Eines Tages allerdings sammelte sich in einer Mulde oberhalb der Jagdhausalm eine Quelle. Diese nahm die rundliche Form eines Pfauenauges an und wurde aufgrund ihrer außergewöhnlichen Pracht ein mystischer Ort und zu einem Botschafter der Ferne, der das Fernweh in das Defereggental einsickern ließ. Es dauerte nicht mehr lange, da regte sich unter den Jungen die Neugierde, über das Tal hinauszuwandern und fremde Länder aufzusuchen. Die Schnabelmenschen brachten aber all diese Versuche zum Scheitern und so musste man sie wohl mit einer List dazu bringen, das Tal zu öffnen. Ein gewitzter Bursche forderte sie zu einem Wettkampf heraus. Er behauptete, seinen Hut weiter werfen zu können als die riesigen Schnabelmenschen die ihren. So lange reizte er sie durch seine Prahlereien, dass die Riesen im Wettkampf ihre Hüte wie Wurfgeschosse Richtung Berge warfen. Dabei köpften aber einige der gewaltigen Kopfbedeckungen mit ihren scharfen Krempen die Berggipfel, die vorher das Tal rundum abgeschottet hatten und bildeten den heutigen Staller Sattel. Viele der Einheimischen zogen nun über die neuen Gebirgssättel mit Schätzen und Tauschwaren hinaus.

Den Schutz und die Zuneigung der Schabelmenschen hatte man aber auf diese Weise verspielt. Der Preis für die Öffnung des Glückstales musste bezahlt werden mit harter Hände Arbeit und einem unablässigen Ringen um das tägliche Brot gegen die Kräfte der Natur. Die ausgezogenen Händler machten nach Jahren in der Fremde allerdings eine unerwartete Erfahrung. Wann immer sie draußen in der Ferne in ein ruhiges Wasser oder in einen Spiegel schauten, meinten sie Umrisse und Gestalten des Defereggen aufleuchten zu sehen.

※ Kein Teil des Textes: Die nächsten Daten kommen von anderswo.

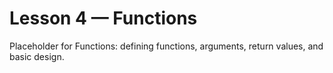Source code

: # Lesson 4 — Functions

Placeholder for Functions: defining functions, arguments, return values, and basic design.

<!-- Add content here -->
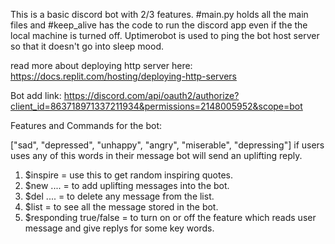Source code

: This is a basic discord bot with 2/3 features.
#main.py holds all the main files and #keep_alive has the code to run the discord app even if the the local machine is turned off.
Uptimerobot is used to ping the bot host server so that it doesn't go into sleep mood.

read more about deploying http server here: https://docs.replit.com/hosting/deploying-http-servers

Bot add link: https://discord.com/api/oauth2/authorize?client_id=863718971337211934&permissions=2148005952&scope=bot

Features and Commands for the bot:

["sad", "depressed", "unhappy", "angry", "miserable", "depressing"]
if users uses any of this words in their message bot will send an uplifting reply.


1. $inspire = use this to get random inspiring quotes.
2. $new .... = to add uplifting messages into the bot.
3. $del .... = to delete any message from the list.
4. $list = to see all the message stored in the bot.
5. $responding true/false = to turn on or off the feature which reads user message and give replys for some key words. 
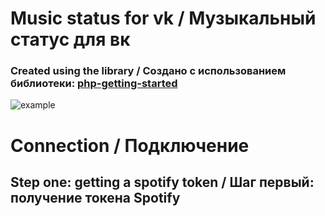 # Music status for vk / Музыкальный статус для вк
### Created using the library / Создано с использованием библиотеки: [php-getting-started](https://github.com/heroku/php-getting-started)

![example](https://i.ibb.co/mb8Nv10/logo.jpg)

# Connection / Подключение
## Step one: getting a spotify token / Шаг первый: получение токена Spotify


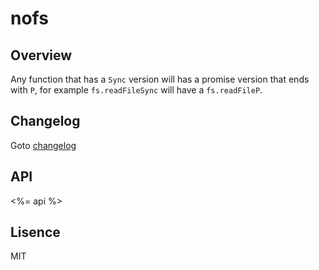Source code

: # nofs

## Overview

Any function that has a `Sync` version will has a promise version that ends with `P`,
for example `fs.readFileSync` will have a `fs.readFileP`.

## Changelog

Goto [changelog](doc/changelog.md)

## API

<%= api %>

## Lisence

MIT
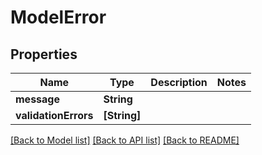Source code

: # ModelError

## Properties
Name | Type | Description | Notes
------------ | ------------- | ------------- | -------------
**message** | **String** |  | 
**validationErrors** | **[String]** |  | 

[[Back to Model list]](../README.md#documentation-for-models) [[Back to API list]](../README.md#documentation-for-api-endpoints) [[Back to README]](../README.md)


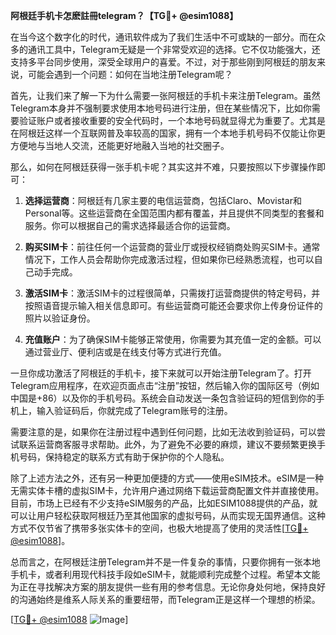 **阿根廷手机卡怎麽註冊telegram？【TG💪+ @esim1088】**

在当今这个数字化的时代，通讯软件成为了我们生活中不可或缺的一部分。而在众多的通讯工具中，Telegram无疑是一个非常受欢迎的选择。它不仅功能强大，还支持多平台同步使用，深受全球用户的喜爱。不过，对于那些刚到阿根廷的朋友来说，可能会遇到一个问题：如何在当地注册Telegram呢？

首先，让我们来了解一下为什么需要一张阿根廷的手机卡来注册Telegram。虽然Telegram本身并不强制要求使用本地号码进行注册，但在某些情况下，比如你需要验证账户或者接收重要的安全代码时，一个本地号码就显得尤为重要了。尤其是在阿根廷这样一个互联网普及率较高的国家，拥有一个本地手机号码不仅能让你更方便地与当地人交流，还能更好地融入当地的社交圈子。

那么，如何在阿根廷获得一张手机卡呢？其实这并不难，只要按照以下步骤操作即可：

1. **选择运营商**：阿根廷有几家主要的电信运营商，包括Claro、Movistar和Personal等。这些运营商在全国范围内都有覆盖，并且提供不同类型的套餐和服务。你可以根据自己的需求选择最适合你的运营商。

2. **购买SIM卡**：前往任何一个运营商的营业厅或授权经销商处购买SIM卡。通常情况下，工作人员会帮助你完成激活过程，但如果你已经熟悉流程，也可以自己动手完成。

3. **激活SIM卡**：激活SIM卡的过程很简单，只需拨打运营商提供的特定号码，并按照语音提示输入相关信息即可。有些运营商可能还会要求你上传身份证件的照片以验证身份。

4. **充值账户**：为了确保SIM卡能够正常使用，你需要为其充值一定的金额。可以通过营业厅、便利店或是在线支付等方式进行充值。

一旦你成功激活了阿根廷的手机卡，接下来就可以开始注册Telegram了。打开Telegram应用程序，在欢迎页面点击“注册”按钮，然后输入你的国际区号（例如中国是+86）以及你的手机号码。系统会自动发送一条包含验证码的短信到你的手机上，输入验证码后，你就完成了Telegram账号的注册。

需要注意的是，如果你在注册过程中遇到任何问题，比如无法收到验证码，可以尝试联系运营商客服寻求帮助。此外，为了避免不必要的麻烦，建议不要频繁更换手机号码，保持稳定的联系方式有助于保护你的个人隐私。

除了上述方法之外，还有另一种更加便捷的方式——使用eSIM技术。eSIM是一种无需实体卡槽的虚拟SIM卡，允许用户通过网络下载运营商配置文件并直接使用。目前，市场上已经有不少支持eSIM服务的产品，比如ESIM1088提供的产品，就可以让用户轻松获取阿根廷乃至其他国家的虚拟号码，从而实现无国界通信。这种方式不仅节省了携带多张实体卡的空间，也极大地提高了使用的灵活性[[TG💪+ @esim1088](https://t.me/s/esim1088)]。

总而言之，在阿根廷注册Telegram并不是一件复杂的事情，只要你拥有一张本地手机卡，或者利用现代科技手段如eSIM卡，就能顺利完成整个过程。希望本文能为正在寻找解决方案的朋友提供一些有用的参考信息。无论你身处何地，保持良好的沟通始终是维系人际关系的重要纽带，而Telegram正是这样一个理想的桥梁。

[[TG💪+ @esim1088](https://t.me/s/esim1088) ![Image](https://i.postimg.cc/4NQfJmqS/Snipaste-2025-05-13-00-14-12.png)]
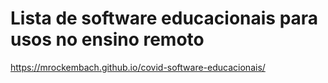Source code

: # Lista de software educacionais para usos no ensino remoto
https://mrockembach.github.io/covid-software-educacionais/
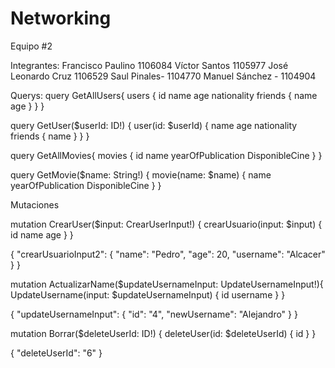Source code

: # Networking

Equipo #2

Integrantes:
Francisco Paulino 1106084
Víctor Santos 1105977
José Leonardo Cruz 1106529
Saul Pinales- 1104770
Manuel Sánchez - 1104904


Querys: 
query GetAllUsers{ users { id name age nationality friends { name age } } }

query GetUser($userId: ID!) { user(id: $userId) { name age nationality friends { name } } }

query GetAllMovies{ movies { id name yearOfPublication DisponibleCine } }

query GetMovie($name: String!) { movie(name: $name) { name yearOfPublication DisponibleCine } }

Mutaciones

mutation CrearUser($input: CrearUserInput!) { crearUsuario(input: $input) { id name age } }

{ "crearUsuarioInput2": { "name": "Pedro", "age": 20, "username": "Alcacer" } }

mutation ActualizarName($updateUsernameInput: UpdateUsernameInput!){ UpdateUsername(input: $updateUsernameInput) { id username } }

{ "updateUsernameInput": { "id": "4", "newUsername": "Alejandro" } }

mutation Borrar($deleteUserId: ID!) { deleteUser(id: $deleteUserId) { id } }

{ "deleteUserId": "6" }
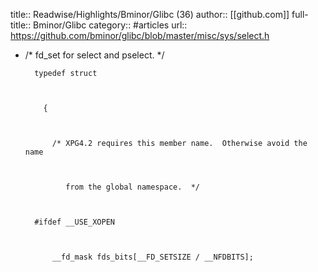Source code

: title:: Readwise/Highlights/Bminor/Glibc (36)
author:: [[github.com]]
full-title:: Bminor/Glibc
category:: #articles
url:: https://github.com/bminor/glibc/blob/master/misc/sys/select.h

- /* fd_set for select and pselect.  */
      
      
        
        typedef struct
      
      
        
          {
      
      
        
            /* XPG4.2 requires this member name.  Otherwise avoid the name
      
      
        
               from the global namespace.  */
      
      
        
        #ifdef __USE_XOPEN
      
      
        
            __fd_mask fds_bits[__FD_SETSIZE / __NFDBITS];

Fernweh und Heimweh zugleich prägten den Charakter der aufrechten Pioniere, als schlügen zwei Herzen in ihrer Brust. Viele Jahrzehnte später brachte eine Gruppe von Heimkehrern einen besonderen Fund mit, der in seinem Aussehen geheimnisvoll an die einstigen Herrscher des Tales erinnerte. Es handelte sich um eine übergroße „Schnabelflöte“. Niemand konnte dem seltsamen Instrument einen Ton entlocken, und so verankerte man das Rohrinstrument als Erinnerungsgebilde stehend in der Erde nahe dem Dorf St. Jakob. Als nun aber das erste Mal kräftig Wind aufkam, gab die Schnabelflöte wundersame Töne von sich. Geehrt durch die ihnen zugedachte Flöte versöhnten sich die Schnabelmenschen mit den Menschen aus dem Tal und erklärten, dass sie nun zurückkehrten in das große unterirdische Salzmeer, welches tief unter dem Defereggen versteckt liegt.

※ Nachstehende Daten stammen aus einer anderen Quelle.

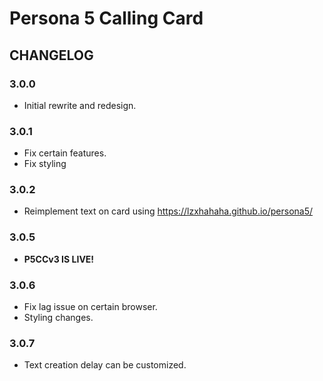 # Persona 5 Calling Card

## CHANGELOG

### 3.0.0

- Initial rewrite and redesign.


### 3.0.1

- Fix certain features.
- Fix styling

### 3.0.2

- Reimplement text on card using https://lzxhahaha.github.io/persona5/

### 3.0.5

- **P5CCv3 IS LIVE!**

### 3.0.6

- Fix lag issue on certain browser.
- Styling changes.

### 3.0.7

- Text creation delay can be customized.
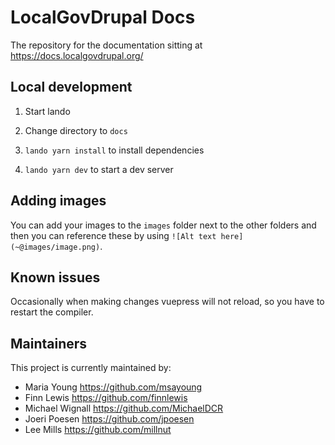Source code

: # LocalGovDrupal Docs

The repository for the documentation sitting at https://docs.localgovdrupal.org/

## Local development

1. Start lando

2. Change directory to `docs`

3. `lando yarn install` to install dependencies

4. `lando yarn dev` to start a dev server

## Adding images

You can add your images to the `images` folder next to the other folders and then you can reference these by using `![Alt text here](~@images/image.png)`.

## Known issues

Occasionally when making changes vuepress will not reload, so you have to restart the compiler.

## Maintainers

This project is currently maintained by: 

 - Maria Young https://github.com/msayoung
 - Finn Lewis https://github.com/finnlewis
 - Michael Wignall https://github.com/MichaelDCR
 - Joeri Poesen https://github.com/jpoesen
 - Lee Mills https://github.com/millnut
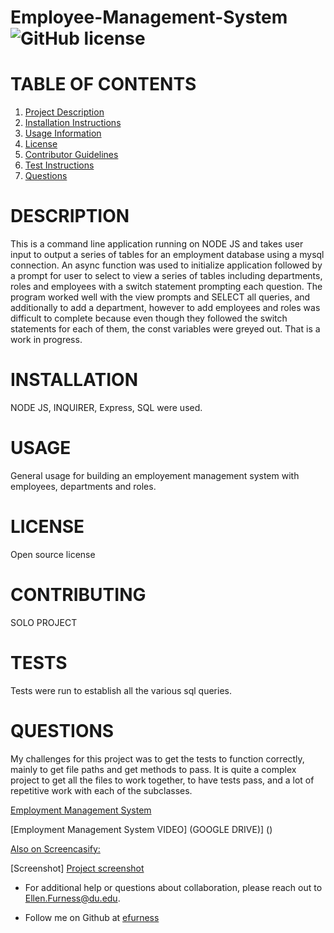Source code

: # Employee-Management-System![GitHub license](https://img.shields.io/badge/license-undefined-blue.svg)

# TABLE OF CONTENTS 

1. [Project Description](#project-description)
2. [Installation Instructions](#installation)
3. [Usage Information](#usage)
4. [License](#license)
5. [Contributor Guidelines](#contributors)
6. [Test Instructions](#tests)
7. [Questions](#questions)

# DESCRIPTION 

This is a command line application running on NODE JS and takes user input to output a series of tables for an employment database using a mysql connection. An async function was used to initialize application followed by a prompt for user to select to view a series of tables including departments, roles and employees with a switch statement prompting each question.  The program worked well with the view prompts and SELECT all queries, and additionally to add a department, however to add employees and roles was difficult to complete because even though they followed the switch statements for each of them, the const variables were greyed out.  That is a work in progress.

# INSTALLATION 

NODE JS, INQUIRER, Express, SQL were used.

# USAGE 

General usage for building an employement management system with employees, departments and roles.
 
# LICENSE 

Open source license

# CONTRIBUTING 

SOLO PROJECT

# TESTS 

Tests were run to establish all the various sql queries.
 
# QUESTIONS 

My challenges for this project was to get the tests to function correctly, mainly to get file paths and get methods to pass.  It is quite a complex project to get all the files to work together, to have tests pass, and a lot of repetitive work with each of the subclasses.

[Employment Management System](https://github.com/efurness/Employee-Management-System.git)


[Employment Management System VIDEO] (GOOGLE DRIVE)] ()
 
[Also on Screencasify:]()

[Screenshot] [Project screenshot](assets/images/employment.gif) 


* For additional help or questions about collaboration, please reach out to Ellen.Furness@du.edu.

* Follow me on Github at [efurness](http://github.com/efurness)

Als Zeichen der Verbundenheit und des Wohlwollens werden von nun an zahlreiche Quellen aus unterschiedlichen Tiefen die Welten oberhalb und unterhalb der Erde verbinden. Das kostbarste Wasser allerdings entspringt am Fuße der Schnabelflöte. Dies ist wohl die wertvollste aller Quellen, so salzig und rein wie das Urmeer selbst, aus dem sie entspringt. Bereits in einem Fingerhut davon steckt ein Übermaß an reinigender und heilsamer Kraft.